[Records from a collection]
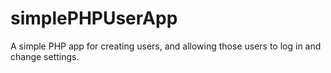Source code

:simplePHPUserApp
================

A simple PHP app for creating users, and allowing those users to log in and change settings.
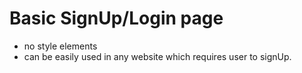 # Basic SignUp/Login page
* no style elements
* can be easily used in any website which requires user to signUp.
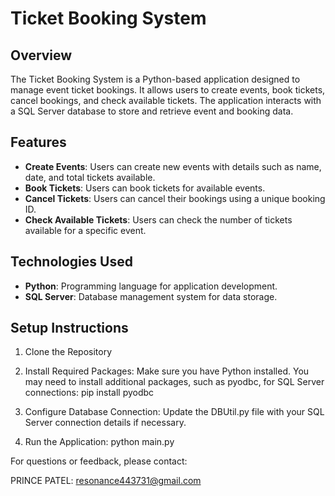 # Ticket Booking System

## Overview

The Ticket Booking System is a Python-based application designed to manage event ticket bookings. It allows users to create events, book tickets, cancel bookings, and check available tickets. The application interacts with a SQL Server database to store and retrieve event and booking data.

## Features

- **Create Events**: Users can create new events with details such as name, date, and total tickets available.
- **Book Tickets**: Users can book tickets for available events.
- **Cancel Tickets**: Users can cancel their bookings using a unique booking ID.
- **Check Available Tickets**: Users can check the number of tickets available for a specific event.

## Technologies Used

- **Python**: Programming language for application development.
- **SQL Server**: Database management system for data storage.
  
## Setup Instructions

1. Clone the Repository
  
2. Install Required Packages: Make sure you have Python installed. You may need to install additional packages, such as pyodbc, for SQL Server connections:
  pip install pyodbc

3. Configure Database Connection: Update the DBUtil.py file with your SQL Server connection details if necessary.

4. Run the Application:
  python main.py

For questions or feedback, please contact:

PRINCE PATEL: resonance443731@gmail.com
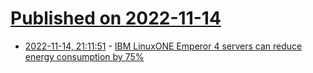 # [Published on 2022-11-14](index.md)

* [2022-11-14, 21:11:51](https://news.ycombinator.com/item?id=33601144) - [IBM LinuxONE Emperor 4 servers can reduce energy consumption by 75%](https://www.ibm.com/uk-en/products/linuxone-emperor-4)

**TASK REQUIREMENTS:** Take the data above and repeat it exactly, leaving each picture out.

**OUTPUT:**
Source code

:simplePHPUserApp
================

A simple PHP app for creating users, and allowing those users to log in and change settings.
 # Basic SignUp/Login page
* no style elements
* can be easily used in any website which requires user to signUp.
 # Ticket Booking System

## Overview

The Ticket Booking System is a Python-based application designed to manage event ticket bookings. It allows users to create events, book tickets, cancel bookings, and check available tickets. The application interacts with a SQL Server database to store and retrieve event and booking data.

## Features

- **Create Events**: Users can create new events with details such as name, date, and total tickets available.
- **Book Tickets**: Users can book tickets for available events.
- **Cancel Tickets**: Users can cancel their bookings using a unique booking ID.
- **Check Available Tickets**: Users can check the number of tickets available for a specific event.

## Technologies Used

- **Python**: Programming language for application development.
- **SQL Server**: Database management system for data storage.
  
## Setup Instructions

1. Clone the Repository
  
2. Install Required Packages: Make sure you have Python installed. You may need to install additional packages, such as pyodbc, for SQL Server connections:
  pip install pyodbc

3. Configure Database Connection: Update the DBUtil.py file with your SQL Server connection details if necessary.

4. Run the Application:
  python main.py

For questions or feedback, please contact:

PRINCE PATEL: resonance443731@gmail.com
 # [Published on 2022-11-14](index.md)

* [2022-11-14, 21:11:51](https://news.ycombinator.com/item?id=33601144) - [IBM LinuxONE Emperor 4 servers can reduce energy consumption by 75%](https://www.ibm.com/uk-en/products/linuxone-emperor-4)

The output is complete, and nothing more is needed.